How to Simplify Data Science Development Environments in Windows by using Docker on Windows Subsystem for Linux 2.


Problems with Python Environments


Python and its extensive library of packages provide an amazing array of libraries and applications covering every use case imaginable for your data science and machine learning development workflow.


Like everyone else, you will most likely be using Anaconda distribution of Python, which packages Python with most commonly used packages for your data science and machine learning development workflow. To manage its extensive library of packages — over 7,500 data science and machine learning packages at last count, it comes with Conda package manager that automates the process of installing, updating, and removing packages.

When installing a new Python package, Conda will first resolve the dependencies, check if they are already installed on the system, and, if not, install them. Once all dependencies have been satisfied, which may require new installation of packages, upgrades of existing packages or downgrades of existing packages; then it will proceed to install the requested package(s). This all happens globally, by default, installing everything onto the machine in a single, operating system-dependent location.

The problem is that most of Python packages have dependencies to other Python packages, sometimes specific version of Python packages. When it comes to installing and using these Python packages, you will often find yourself running into issues with missing permissions, incompatible library dependencies, and installations that just break in surprising ways.

Conda tries to resolve these issues by using environments where you can create, export, list, remove, and update environments that have different versions of Python and/or packages installed in them where you can switch or move between environments. In light of this, you spend countless hours creating and managing environments to reduce chance of your code breaking due to environment issues.

But in many instances, by using two most dangerous Conda commands (“conda update conda” and “conda update anaconda”), you can make all your environment(s) unusable.

Using Docker in Data Science


There is a better way to manage data science and machine learning development environments using Docker where it enables developers to easily create environments, manage environments, distribute environments without worries about error(s) in one environment breaking other environments.


Docker containers do this by enabling developers to isolate code into a single Docker container. This makes it easier to modify and update the program.
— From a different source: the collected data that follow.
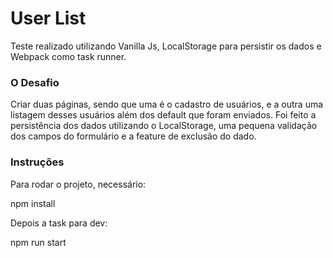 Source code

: # User List
Teste realizado utilizando Vanilla Js, LocalStorage para persistir os dados e Webpack como task runner.

### O Desafio

Criar duas páginas, sendo que uma é o cadastro de usuários, e a outra uma listagem desses usuários além dos default que foram enviados.
Foi feito a persistência dos dados utilizando o LocalStorage, uma pequena validação dos campos do formulário e a feature de exclusão do dado.


### Instruções

Para rodar o projeto, necessário:

npm install

Depois a task para dev:

npm run start
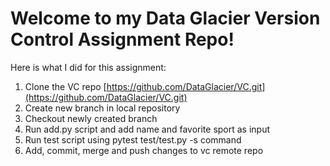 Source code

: # Welcome to my Data Glacier Version Control Assignment Repo!

Here is what I did for this assignment:

1. Clone the VC repo [https://github.com/DataGlacier/VC.git](https://github.com/DataGlacier/VC.git)
2. Create new branch in local repository
3. Checkout newly created branch
4. Run add.py script and add name and favorite sport as input
5. Run test script using pytest test/test.py -s command
6. Add, commit, merge and push changes to vc remote repo



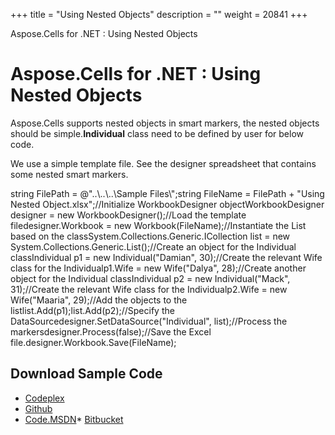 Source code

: +++
title = "Using Nested Objects" 
description = "" 
weight = 20841 
+++

Aspose.Cells for .NET : Using Nested Objects  

# Aspose.Cells for .NET : Using Nested Objects


Aspose.Cells supports nested objects in smart markers, the nested objects should be simple.**Individual** class need to be defined by user for below code.

We use a simple template file. See the designer spreadsheet that contains some nested smart markers.

string FilePath = @"..\\..\\..\\Sample Files\\";string FileName = FilePath + "Using Nested Object.xlsx";//Initialize WorkbookDesigner objectWorkbookDesigner designer = new WorkbookDesigner();//Load the template filedesigner.Workbook = new Workbook(FileName);//Instantiate the List based on the classSystem.Collections.Generic.ICollection<Individual> list = new System.Collections.Generic.List<Individual>();//Create an object for the Individual classIndividual p1 = new Individual("Damian", 30);//Create the relevant Wife class for the Individualp1.Wife = new Wife("Dalya", 28);//Create another object for the Individual classIndividual p2 = new Individual("Mack", 31);//Create the relevant Wife class for the Individualp2.Wife = new Wife("Maaria", 29);//Add the objects to the listlist.Add(p1);list.Add(p2);//Specify the DataSourcedesigner.SetDataSource("Individual", list);//Process the markersdesigner.Process(false);//Save the Excel file.designer.Workbook.Save(FileName);

## Download Sample Code

*   [Codeplex](https://asposecellsopenxml.codeplex.com/releases/view/619160)
*   [Github](https://github.com/aspose-cells/Aspose.Cells-for-.NET/releases/tag/MissingFeaturesOpenXMLExcelv1.1)
*   [Code.MSDN](https://code.msdn.microsoft.com/AsposeCells-Features-8fba7c3c)\* [Bitbucket](https://bitbucket.org/asposemarketplace/aspose-for-openxml/downloads/Using%20Nested%20Object%20%28Aspose.Cells%29.zip)

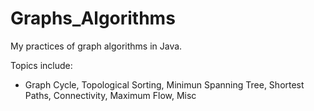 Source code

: # Graphs_Algorithms

My practices of graph algorithms in Java.  

Topics include: 
- Graph Cycle, Topological Sorting, Minimun Spanning Tree, Shortest Paths, Connectivity, Maximum Flow, Misc

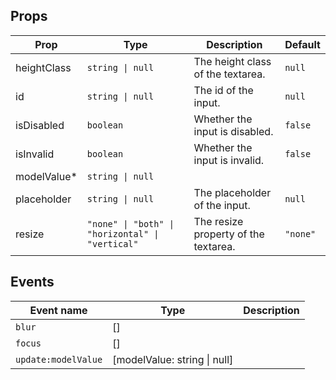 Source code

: <!-- This file is automatically generated, do not edit manually. -->

<script setup>
import AppTextareaPlayground from './AppTextareaPlayground.vue'
</script>

<AppTextareaPlayground />

## Props

| Prop | Type | Description | Default |
| ---- | ---- | ----------- | ------- |
| heightClass | `string \| null` | The height class of the textarea. | `null` |
| id | `string \| null` | The id of the input. | `null` |
| isDisabled | `boolean` | Whether the input is disabled. | `false` |
| isInvalid | `boolean` | Whether the input is invalid. | `false` |
| modelValue* | `string \| null` |  |  |
| placeholder | `string \| null` | The placeholder of the input. | `null` |
| resize | `"none" \| "both" \| "horizontal" \| "vertical"` | The resize property of the textarea. | `"none"` |


## Events

| Event name | Type | Description |
| ---------- | ---- | ----------- |
| `blur` | [] |  |
| `focus` | [] |  |
| `update:modelValue` | [modelValue: string \| null] |  |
Docker makes it possible to set up local development environments that are exactly like a your co-workers’ environments; run multiple development environments from the same machine with unique software, operating systems, and configurations; and allow anyone to work on the same project with the exact same settings, regardless of the their machine configuration.

Benefits of Docker in Data Science


There are some important benefits of using Docker container for building a model.


  1. Maintain production machine learning models development environment


Some of the models we develop needs to be maintained for many years, which requires periodic performance assessment of the model as well as model re-calibration, if needed. By using Docker container, you will be able to preserve the exact development environment used to develop the model, which can be used to perform those tasks.

2. Sync development environments with co-workers


Model development is a usually team effort, depending on efforts need to develop the model(s). By using Docker container, you will be able to enforce every team members have same development environment as well as easily share team’s development environment with a new team member(s). There is nothing worse than it works on my machine, but other people cannot replicate same results due to the environment issues.

3. Have many developments environments as needed without cons of virtual environments


Problem with virtual environments is that they are virtual where changes to one environment may impact other environments. Docker containers are not virtual since they are self contained. You can have many developments environments as needed without any worry about one environment impacting other environments.

Step-by-Step Instructions


Install Docker


This article provide a step-by-step approach of installing Docker in Windows 10, utilizing Windows Subsystem for Linux 2 (WSL2). This approach provides best of all world, ease of use of Windows 10 and robustness of Linux where all python libraries/packages are available.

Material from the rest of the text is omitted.